::: Data for processing

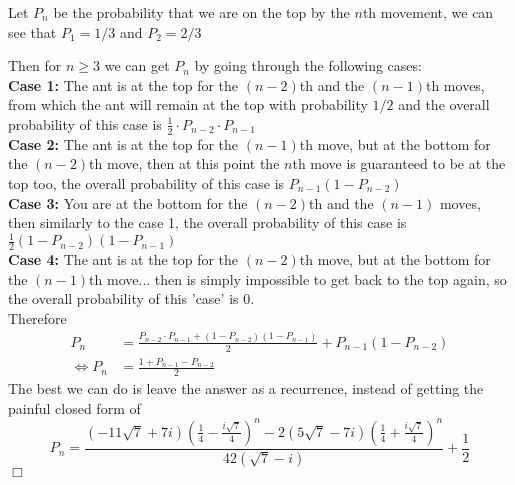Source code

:\begin{solution} 
    Let $P_n$ be the probability that we are on the top by the $n$th movement, we can see that $P_1 = 1/3$ and $P_2 = 2/3$
    \begin{center}
    \end{center}
    Then for $n \geq 3$ we can get $P_n$ by going through the following cases: \\[2mm]
    \textbf{Case 1:} The ant is at the top for the $(n-2)$th and the $(n-1)$th moves, from which the ant will remain at the top with probability $1/2$ and the overall probability of this case is $ \frac{1}{2} \cdot P_{n-2} \cdot P_{n-1}$ \\[2mm]
    \textbf{Case 2:} The ant is at the top for the $(n-1)$th move, but at the bottom for the $(n-2)$th move, then at this point the $n$th move is guaranteed to be at the top too, the overall probability of this case is $P_{n-1}(1 - P_{n-2})$ \\[2mm] 
    \textbf{Case 3:} You are at the bottom for the $(n-2)$th and the $(n-1)$ moves, then similarly to the case 1, the overall probability of this case is $ \frac{1}{2} (1 - P_{n-2})(1 - P_{n-1})$ \\[3mm]
    \textbf{Case 4:} The ant is at the top for the $(n-2)$th move, but at the bottom for the $(n-1)$th move... then is simply impossible to get back to the top again, so the overall probability of this 'case' is 0. \\[2mm]
    Therefore
    \begin{align*}
        P_{n} &= \frac{ P_{n-2} \cdot P_{n-1} + (1 - P_{n-2})(1 - P_{n-1}) }{2} + P_{n-1}(1 - P_{n-2}) \\
        \iff P_n &= \frac{1 + P_{n-1} - P_{n-2}}{2}
    \end{align*}
    The best we can do is leave the answer as a recurrence, instead of getting the painful closed form of 
    \[
        P_n =
        \frac{
        (-11 \sqrt{7} + 7i) \left(\frac{1}{4} - \frac{i \sqrt{7}}{4}\right)^n
        - 2 (5 \sqrt{7} - 7i) \left(\frac{1}{4} + \frac{i \sqrt{7}}{4}\right)^n
        }{
        42 (\sqrt{7} - i)
        }
        + \frac{1}{2}
    \]
    $\Box$
\end{solution}

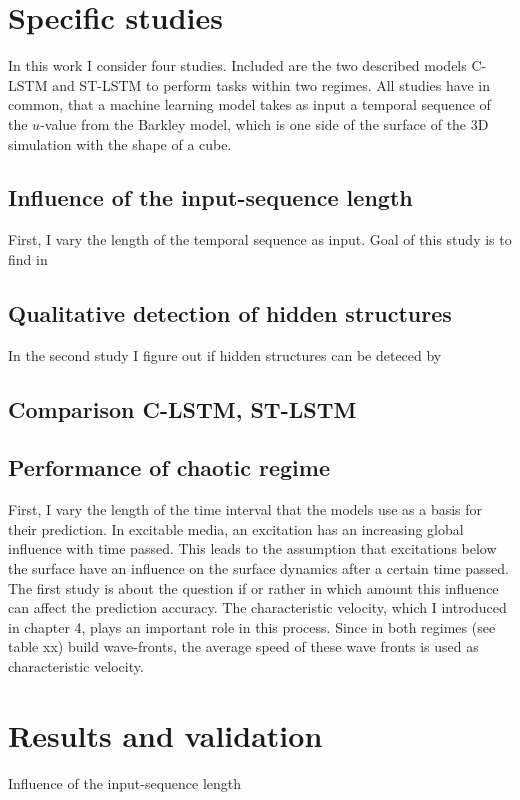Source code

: \section{Specific studies}
In this work I consider four studies. Included are the two described models C-LSTM and ST-LSTM to perform tasks within two regimes. All studies have in common, that a machine learning model takes as input a temporal sequence of the $u$-value from the Barkley model, which is one side of the surface of the 3D simulation with the shape of a cube.

\subsection{Influence of the input-sequence length}
First, I vary the length of the temporal sequence as input. Goal of this study is to find in 

\subsection{Qualitative detection of hidden structures}
In the second study I figure out if hidden structures can be deteced by 
\subsection{Comparison C-LSTM, ST-LSTM}
\subsection{Performance of chaotic regime}

First, I vary the length of the time interval that the models use as a basis for their prediction. In excitable media, an excitation has an increasing global influence with time passed. This leads to the assumption that excitations below the surface have an influence on the surface dynamics after a certain time passed. The first study is about the question if or rather in which amount this influence can affect the prediction accuracy. The characteristic velocity, which I introduced in chapter 4, plays an important role in this process. Since in both regimes (see table xx) build wave-fronts, the average speed of these wave fronts is used as characteristic velocity. 

\section{Results and validation}
Influence of the input-sequence length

::::::

Requirement: Go through the data above and return each line containing the string "sqrt".

Answer for this exercise:
        (-11 \sqrt{7} + 7i) \left(\frac{1}{4} - \frac{i \sqrt{7}}{4}\right)^n
        - 2 (5 \sqrt{7} - 7i) \left(\frac{1}{4} + \frac{i \sqrt{7}}{4}\right)^n
        42 (\sqrt{7} - i)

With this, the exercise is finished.